Emeği meta olmaktan çıkarmak, toplumsal-ekonomik fayda üreten geleneksel ve mikro ölçekli sektörleri “serbest piyasanın” vahşi yasalarından korumak ve aynı zamanda tüm insanların işe ve işin getirdiği insanlık onuruna erişimini sağlamak anlamına gelmektedir. Bu hedefe ulaşmanın bir yolu sokaklarda, kamusal alanlarda kendiliğinden ortaya çıkan sokak ekonomisi istihdamını korumak ve istihdam garantisi yaratmaktır.

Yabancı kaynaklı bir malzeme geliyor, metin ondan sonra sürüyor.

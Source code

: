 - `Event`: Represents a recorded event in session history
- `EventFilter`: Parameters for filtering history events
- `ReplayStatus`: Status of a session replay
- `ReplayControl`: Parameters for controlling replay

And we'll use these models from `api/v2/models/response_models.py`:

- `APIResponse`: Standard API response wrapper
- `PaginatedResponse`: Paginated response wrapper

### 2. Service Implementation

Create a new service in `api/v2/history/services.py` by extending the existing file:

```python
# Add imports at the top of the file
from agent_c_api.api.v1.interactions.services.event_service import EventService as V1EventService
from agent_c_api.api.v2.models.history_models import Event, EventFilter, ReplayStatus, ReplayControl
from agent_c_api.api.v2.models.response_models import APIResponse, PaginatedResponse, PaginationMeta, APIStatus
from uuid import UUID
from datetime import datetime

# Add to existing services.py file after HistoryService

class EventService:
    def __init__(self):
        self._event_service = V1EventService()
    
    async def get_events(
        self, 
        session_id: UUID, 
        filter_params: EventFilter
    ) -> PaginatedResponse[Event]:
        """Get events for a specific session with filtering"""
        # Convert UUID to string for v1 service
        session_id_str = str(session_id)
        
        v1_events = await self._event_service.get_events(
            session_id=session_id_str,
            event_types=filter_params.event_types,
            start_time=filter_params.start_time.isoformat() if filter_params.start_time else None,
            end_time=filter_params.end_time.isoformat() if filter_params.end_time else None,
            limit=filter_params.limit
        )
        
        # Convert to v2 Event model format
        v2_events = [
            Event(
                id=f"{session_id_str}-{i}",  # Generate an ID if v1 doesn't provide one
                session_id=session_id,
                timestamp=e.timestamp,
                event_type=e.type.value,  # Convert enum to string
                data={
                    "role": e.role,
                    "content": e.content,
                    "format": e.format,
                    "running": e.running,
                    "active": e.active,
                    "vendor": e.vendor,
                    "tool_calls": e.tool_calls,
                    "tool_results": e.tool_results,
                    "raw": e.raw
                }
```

ÇEVRESEL KRİZ VE SOSYAL FAYDA
Evrensel İnsan Hakları Beyannamesi’nin 23. maddesi, herkesin çalışma hakkı olduğunu söylüyor. İstihdam garantisi, sosyal, ekonomik ve çevresel sorunlara karşı verilen mücadelede kolektif kabiliyetlerin arttığı görülmektedir. Sosyal dayanışmacı, paylaşımcı sivil toplum inisiyatifleri daha çok sorumluluk üstlenerek çok farklı girişimlerde bulunurken, merkezi hükümetlerin ve küresel şirketlerin isteksizlikleri, yetersizlikleri ise zirvelere tırmanmaktadır. Bu dinamikleri katılımcı ve demokratik işbirliği temelinde koordine etmesi gereken merkezi hükümetler ve yerel yönetimler yeni normal koşullarda çalışmaya istekli tüm bireylere uygun çalışma ortamları ve hakları sağlayarak çalışanı ve çalışmayanıyla birlikte doğal huzur ortamları yaratabilirler. Bu gönüllülük temelli çalışma ve ortak paylaşımcı yaşam ortamları ve alanları tüm toplum için iyi bir gelecek sağlayacaktır. Kâr odaklı kurgulanmayan bu ortamlar çevresel veya benzeri felaketlerin önlenmesine yardımcı olacaktır. Tüm dünyada işsizlik oranları süratle yükselirken, istihdam garantisi programları, sosyal, ekonomik ve çevresel istikrarın temin edilmesinde ve demokrasilerin güçlenmesinde önemli bir role sahiptir.